Just after three senators introduced a bill to tighten whistleblower protection for Energy Department employees and contractors, the agency itself released a new internal order aimed at ratcheting up those same protections without congressional action.
DOE order O 221.1B, “Reporting Fraud, Waste and Abuse to the Office of Inspector General,” was approved Sept. 27, only a day after the “Department of Energy Whistleblower Accountability Act” was sent to the Senate Energy and Natural Resources Committee. The bill’s path to law is uncertain in a lame-duck Congress.
The new DOE order serves nominally the same function as an old order that it supersedes: to codify procedures for reporting waste, fraud, and abuse to the agency’s inspector general. The new order contains stricter language than did the old, specifying, among other things, that DOE and its contractors “must not deter or dissuade employees from notifying an appropriate authority of actual or suspected violations of law, rule or regulation.”
Meanwhile, the Sept. 26 bill, introduced by Sens. Edward Markey (D-Mass.), Claire McCaskill (D-Mo.), and Ron Wyden (D-Ore.), would go beyond sharpening existing provisions of law and create new whistleblower protections and new consequences for subverting them.

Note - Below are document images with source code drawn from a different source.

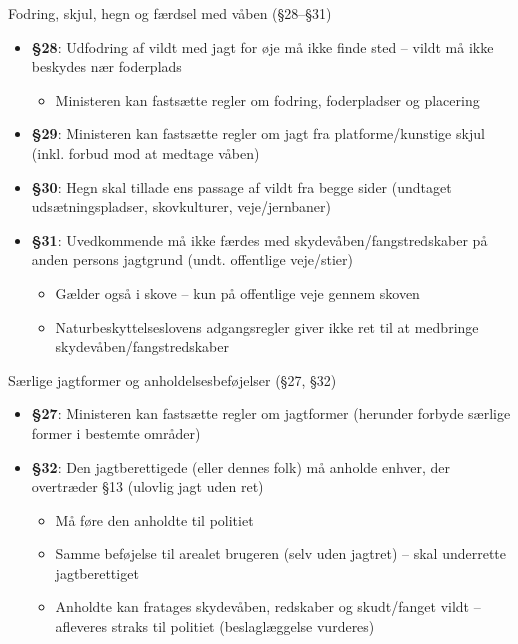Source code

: \begin{frame}{Fodring, skjul, hegn og færdsel med våben (§28–§31)}
    \begin{itemize}
        \item \textbf{§28}: Udfodring af vildt med jagt for øje må ikke finde sted – vildt må ikke beskydes nær foderplads
          \begin{itemize}
            \item Ministeren kan fastsætte regler om fodring, foderpladser og placering
          \end{itemize}
        \item \textbf{§29}: Ministeren kan fastsætte regler om jagt fra platforme/kunstige skjul (inkl. forbud mod at medtage våben)
        \item \textbf{§30}: Hegn skal tillade ens passage af vildt fra begge sider (undtaget udsætningspladser, skovkulturer, veje/jernbaner)
        \item \textbf{§31}: Uvedkommende må ikke færdes med skydevåben/fangstredskaber på anden persons jagtgrund (undt. offentlige veje/stier)
          \begin{itemize}
            \item Gælder også i skove – kun på offentlige veje gennem skoven
            \item Naturbeskyttelseslovens adgangsregler giver ikke ret til at medbringe skydevåben/fangstredskaber
          \end{itemize}
    \end{itemize}
\end{frame}

\begin{frame}{Særlige jagtformer og anholdelsesbeføjelser (§27, §32)}
    \begin{itemize}
        \item \textbf{§27}: Ministeren kan fastsætte regler om jagtformer (herunder forbyde særlige former i bestemte områder)
        \item \textbf{§32}: Den jagtberettigede (eller dennes folk) må anholde enhver, der overtræder §13 (ulovlig jagt uden ret)
          \begin{itemize}
            \item Må føre den anholdte til politiet
            \item Samme beføjelse til arealet brugeren (selv uden jagtret) – skal underrette jagtberettiget
            \item Anholdte kan fratages skydevåben, redskaber og skudt/fanget vildt – afleveres straks til politiet (beslaglæggelse vurderes)
          \end{itemize}
    \end{itemize}
\end{frame}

For example, the legislation would extend the amount of time DOE employees can wait after an alleged safety incident to file a complaint with the agency. Under the bill, employees could wait up to one year, compared with the current six months. The bill also would give DOE only a year to complete an investigation of a complaint before the whistleblower could seek a jury trial in federal court. The bill would further permit the Labor Department to impose punitive damages on DOE contractors that retaliate against whistleblowers.